Filed Under: Debt & Credit

The Myth of the 36-Month Debt Settlement Program

September 19, 2008 by Charles Phelan 19 Comments

When you discuss debt settlement with most any debt settlement company, they will talk in terms of a typical 36-month program. Some companies, in an attempt to cast their fishing net even wider, will expand program duration to 48 months, or even 60 months. When I worked out the numbers given me by one caller, the settlement company had quoted her an 89-month settlement program! (This may be one good reason why the company that quoted this absurd program has racked up more than 1,500 BBB complaints!)
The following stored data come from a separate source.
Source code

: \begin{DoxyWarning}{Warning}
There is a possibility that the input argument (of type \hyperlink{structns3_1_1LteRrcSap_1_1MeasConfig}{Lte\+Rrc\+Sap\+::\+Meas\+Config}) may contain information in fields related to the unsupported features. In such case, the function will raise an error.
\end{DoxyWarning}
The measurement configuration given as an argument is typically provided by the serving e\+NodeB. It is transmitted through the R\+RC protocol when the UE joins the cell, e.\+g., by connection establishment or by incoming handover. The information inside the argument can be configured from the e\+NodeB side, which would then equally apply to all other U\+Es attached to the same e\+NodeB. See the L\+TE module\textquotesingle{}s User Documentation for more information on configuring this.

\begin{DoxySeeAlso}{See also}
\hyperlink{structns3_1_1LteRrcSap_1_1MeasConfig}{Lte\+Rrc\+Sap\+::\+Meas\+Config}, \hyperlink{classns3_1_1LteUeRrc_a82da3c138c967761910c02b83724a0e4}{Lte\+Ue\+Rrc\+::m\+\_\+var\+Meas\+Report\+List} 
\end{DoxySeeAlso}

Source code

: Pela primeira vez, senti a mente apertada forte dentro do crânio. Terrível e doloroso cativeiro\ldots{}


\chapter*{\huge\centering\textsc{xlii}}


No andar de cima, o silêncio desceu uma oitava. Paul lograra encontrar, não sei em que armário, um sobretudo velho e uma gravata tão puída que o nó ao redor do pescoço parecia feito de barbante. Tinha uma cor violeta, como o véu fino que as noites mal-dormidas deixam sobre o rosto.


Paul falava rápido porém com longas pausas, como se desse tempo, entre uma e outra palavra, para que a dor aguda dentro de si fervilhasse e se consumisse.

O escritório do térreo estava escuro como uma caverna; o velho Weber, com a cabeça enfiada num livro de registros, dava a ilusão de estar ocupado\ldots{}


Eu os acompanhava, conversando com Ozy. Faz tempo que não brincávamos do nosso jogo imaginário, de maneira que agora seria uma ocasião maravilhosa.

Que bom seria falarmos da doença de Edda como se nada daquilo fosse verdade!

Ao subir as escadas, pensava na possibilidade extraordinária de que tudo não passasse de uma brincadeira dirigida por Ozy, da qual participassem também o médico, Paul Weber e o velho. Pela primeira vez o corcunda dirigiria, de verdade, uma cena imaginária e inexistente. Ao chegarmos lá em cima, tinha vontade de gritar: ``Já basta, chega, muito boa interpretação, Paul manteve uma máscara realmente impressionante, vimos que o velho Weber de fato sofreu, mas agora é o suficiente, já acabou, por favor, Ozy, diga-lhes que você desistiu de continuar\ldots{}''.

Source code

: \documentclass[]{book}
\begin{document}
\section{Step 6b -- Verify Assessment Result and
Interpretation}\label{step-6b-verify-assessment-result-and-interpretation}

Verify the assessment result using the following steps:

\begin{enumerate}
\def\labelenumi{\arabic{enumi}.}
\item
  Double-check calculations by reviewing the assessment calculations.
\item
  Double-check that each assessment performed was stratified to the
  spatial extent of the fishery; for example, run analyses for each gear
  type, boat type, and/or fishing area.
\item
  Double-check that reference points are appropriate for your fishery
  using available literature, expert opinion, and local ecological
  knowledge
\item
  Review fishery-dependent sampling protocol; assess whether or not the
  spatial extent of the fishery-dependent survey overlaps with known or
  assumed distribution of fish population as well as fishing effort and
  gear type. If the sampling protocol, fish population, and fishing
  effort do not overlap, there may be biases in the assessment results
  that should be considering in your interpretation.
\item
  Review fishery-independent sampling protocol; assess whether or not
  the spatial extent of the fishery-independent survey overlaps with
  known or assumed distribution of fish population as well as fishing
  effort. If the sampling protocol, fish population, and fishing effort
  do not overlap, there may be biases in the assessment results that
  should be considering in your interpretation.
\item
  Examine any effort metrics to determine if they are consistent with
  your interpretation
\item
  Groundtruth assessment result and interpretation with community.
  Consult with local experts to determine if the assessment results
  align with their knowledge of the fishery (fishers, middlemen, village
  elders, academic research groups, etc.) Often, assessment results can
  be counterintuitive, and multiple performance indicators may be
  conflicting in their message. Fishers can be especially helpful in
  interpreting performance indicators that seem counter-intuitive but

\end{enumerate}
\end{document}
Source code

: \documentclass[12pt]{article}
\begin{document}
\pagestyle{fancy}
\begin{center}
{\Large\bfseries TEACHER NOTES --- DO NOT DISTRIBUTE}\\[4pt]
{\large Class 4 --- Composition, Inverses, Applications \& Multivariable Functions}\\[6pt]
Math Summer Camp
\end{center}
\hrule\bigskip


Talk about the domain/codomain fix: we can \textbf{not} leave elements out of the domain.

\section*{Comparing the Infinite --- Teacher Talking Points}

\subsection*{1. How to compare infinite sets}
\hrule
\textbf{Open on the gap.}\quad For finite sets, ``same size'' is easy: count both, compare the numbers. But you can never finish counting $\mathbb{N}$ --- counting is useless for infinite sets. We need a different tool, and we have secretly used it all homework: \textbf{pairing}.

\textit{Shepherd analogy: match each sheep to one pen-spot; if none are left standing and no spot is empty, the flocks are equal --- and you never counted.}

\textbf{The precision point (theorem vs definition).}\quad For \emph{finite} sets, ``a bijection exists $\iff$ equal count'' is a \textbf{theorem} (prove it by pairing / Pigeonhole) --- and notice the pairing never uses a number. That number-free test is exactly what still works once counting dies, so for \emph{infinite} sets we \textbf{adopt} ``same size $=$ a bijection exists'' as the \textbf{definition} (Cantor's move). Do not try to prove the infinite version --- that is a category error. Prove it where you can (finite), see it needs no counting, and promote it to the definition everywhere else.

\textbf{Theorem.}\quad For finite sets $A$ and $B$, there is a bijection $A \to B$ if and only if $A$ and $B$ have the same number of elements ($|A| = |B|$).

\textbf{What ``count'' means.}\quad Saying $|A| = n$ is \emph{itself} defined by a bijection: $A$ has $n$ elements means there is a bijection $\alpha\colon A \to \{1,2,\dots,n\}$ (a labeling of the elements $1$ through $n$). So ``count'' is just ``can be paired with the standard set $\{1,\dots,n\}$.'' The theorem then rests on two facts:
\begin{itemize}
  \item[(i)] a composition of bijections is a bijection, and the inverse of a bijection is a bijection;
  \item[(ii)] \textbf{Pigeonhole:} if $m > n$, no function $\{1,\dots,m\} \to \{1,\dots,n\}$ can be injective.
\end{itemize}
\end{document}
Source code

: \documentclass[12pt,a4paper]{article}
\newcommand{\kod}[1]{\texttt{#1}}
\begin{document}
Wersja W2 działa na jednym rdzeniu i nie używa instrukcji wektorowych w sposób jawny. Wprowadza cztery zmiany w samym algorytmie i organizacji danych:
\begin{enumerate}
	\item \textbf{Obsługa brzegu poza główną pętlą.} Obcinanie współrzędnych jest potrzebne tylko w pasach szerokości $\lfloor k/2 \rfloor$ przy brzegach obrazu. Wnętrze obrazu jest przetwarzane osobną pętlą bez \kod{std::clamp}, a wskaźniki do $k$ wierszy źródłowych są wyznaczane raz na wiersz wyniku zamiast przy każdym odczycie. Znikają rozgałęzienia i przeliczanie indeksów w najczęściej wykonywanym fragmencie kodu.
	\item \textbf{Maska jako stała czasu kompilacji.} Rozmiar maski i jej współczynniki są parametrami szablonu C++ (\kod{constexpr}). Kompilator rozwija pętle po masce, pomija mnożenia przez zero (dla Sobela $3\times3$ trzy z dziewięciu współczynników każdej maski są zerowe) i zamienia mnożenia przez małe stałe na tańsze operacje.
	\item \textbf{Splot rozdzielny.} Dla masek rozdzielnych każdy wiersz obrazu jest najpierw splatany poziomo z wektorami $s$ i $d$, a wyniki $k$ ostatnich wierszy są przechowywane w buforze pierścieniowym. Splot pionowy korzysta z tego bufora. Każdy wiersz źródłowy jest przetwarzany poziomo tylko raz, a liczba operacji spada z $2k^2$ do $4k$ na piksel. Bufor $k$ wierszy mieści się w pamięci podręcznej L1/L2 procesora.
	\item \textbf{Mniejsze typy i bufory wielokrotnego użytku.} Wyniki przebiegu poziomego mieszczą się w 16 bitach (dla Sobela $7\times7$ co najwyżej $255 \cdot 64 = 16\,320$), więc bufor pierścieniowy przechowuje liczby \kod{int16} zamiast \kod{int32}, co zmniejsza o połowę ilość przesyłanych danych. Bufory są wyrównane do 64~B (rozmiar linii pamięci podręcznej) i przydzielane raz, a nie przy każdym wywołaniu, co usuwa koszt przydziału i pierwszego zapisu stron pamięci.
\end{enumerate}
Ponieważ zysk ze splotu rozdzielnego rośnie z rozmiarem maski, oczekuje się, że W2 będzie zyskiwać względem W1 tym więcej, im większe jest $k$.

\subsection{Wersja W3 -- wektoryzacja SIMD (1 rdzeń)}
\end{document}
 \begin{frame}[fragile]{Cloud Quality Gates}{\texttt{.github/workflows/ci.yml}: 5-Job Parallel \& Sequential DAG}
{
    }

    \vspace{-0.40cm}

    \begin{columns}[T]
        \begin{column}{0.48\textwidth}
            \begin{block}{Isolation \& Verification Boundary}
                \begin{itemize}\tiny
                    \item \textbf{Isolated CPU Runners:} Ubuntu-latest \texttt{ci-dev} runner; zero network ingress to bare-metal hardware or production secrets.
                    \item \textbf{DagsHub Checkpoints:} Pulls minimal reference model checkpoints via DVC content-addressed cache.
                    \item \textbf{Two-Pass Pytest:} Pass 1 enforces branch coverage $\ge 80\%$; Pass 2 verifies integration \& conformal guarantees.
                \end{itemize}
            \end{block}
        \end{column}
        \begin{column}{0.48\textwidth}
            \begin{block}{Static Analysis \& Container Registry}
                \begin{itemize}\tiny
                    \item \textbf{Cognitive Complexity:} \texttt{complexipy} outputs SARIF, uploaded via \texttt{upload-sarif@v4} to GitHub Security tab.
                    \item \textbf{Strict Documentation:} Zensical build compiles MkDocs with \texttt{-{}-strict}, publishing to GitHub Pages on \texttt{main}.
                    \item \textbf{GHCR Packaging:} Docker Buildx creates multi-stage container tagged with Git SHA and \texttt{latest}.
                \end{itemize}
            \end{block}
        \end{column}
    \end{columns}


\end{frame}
The purpose of this post is to explain exactly why the “36-month debt settlement program” is a myth that bears no relationship to the reality of how debt settlement works.

Way back in the year 2000, when I was helping build one of the nation’s first large-scale debt settlement companies, we had to figure out a way to enroll the maximum number of clients into the program. The easiest way to do that was to focus on the size of the monthly payment to fund the settlement process. Let’s say a client had $30,000 of credit card debt. Typical monthly payments in those days would have been about $600, or about 2.0% of the total. Obviously, the client could not sustain the $600/mo, which is why they were looking at other options. Backing off a half-percent to 1.5% made all the difference in the world. So we talked in terms of the 1.5% as the monthly funding pace, where a $30,000 debt client needed to fund the program at a pace of $450/mo, or 1.5% of the total balance. This relief of $150 per month was frequently enough for the client to breathe a little easier, and get away from “robbing Peter to pay Paul” every month.

Translating that $450/month to a settlement program, we assumed average settlement percentages at 40%. In those days, we charged 25% of the savings, so 25% of the 60% of savings yielded a fee of approximately 15% of the total debt. (See my post on the history of debt settlement fees for further insight – this is where the current standard 15% fee came from.) Add 40% to 15% and you get a total payout of 55%. Take 55% of $30,000, divide by $450, and voila – you get roughly 36 months, or three years. For someone who’s been in debt for many years, struggling to pay those endless minimum payments on the “forever plan,” getting out of debt in only three years sounds pretty good.

So far so good. However, the above calculation has two major problems. First, it ignores the fact that the debt balances climb when you’re not paying to hold the figures in line. So that $30,000 of debt would probably climb to more like $36,000 before everything got settled. Second, the assumption of 40% average settlements is too low, since the true average is more like 50%. In the “good old days,” a 40% average was do-able, but with the increase in legal pressure coming from the banks and the debt purchasers, the settlement percentages have climbed to around 50% over the years.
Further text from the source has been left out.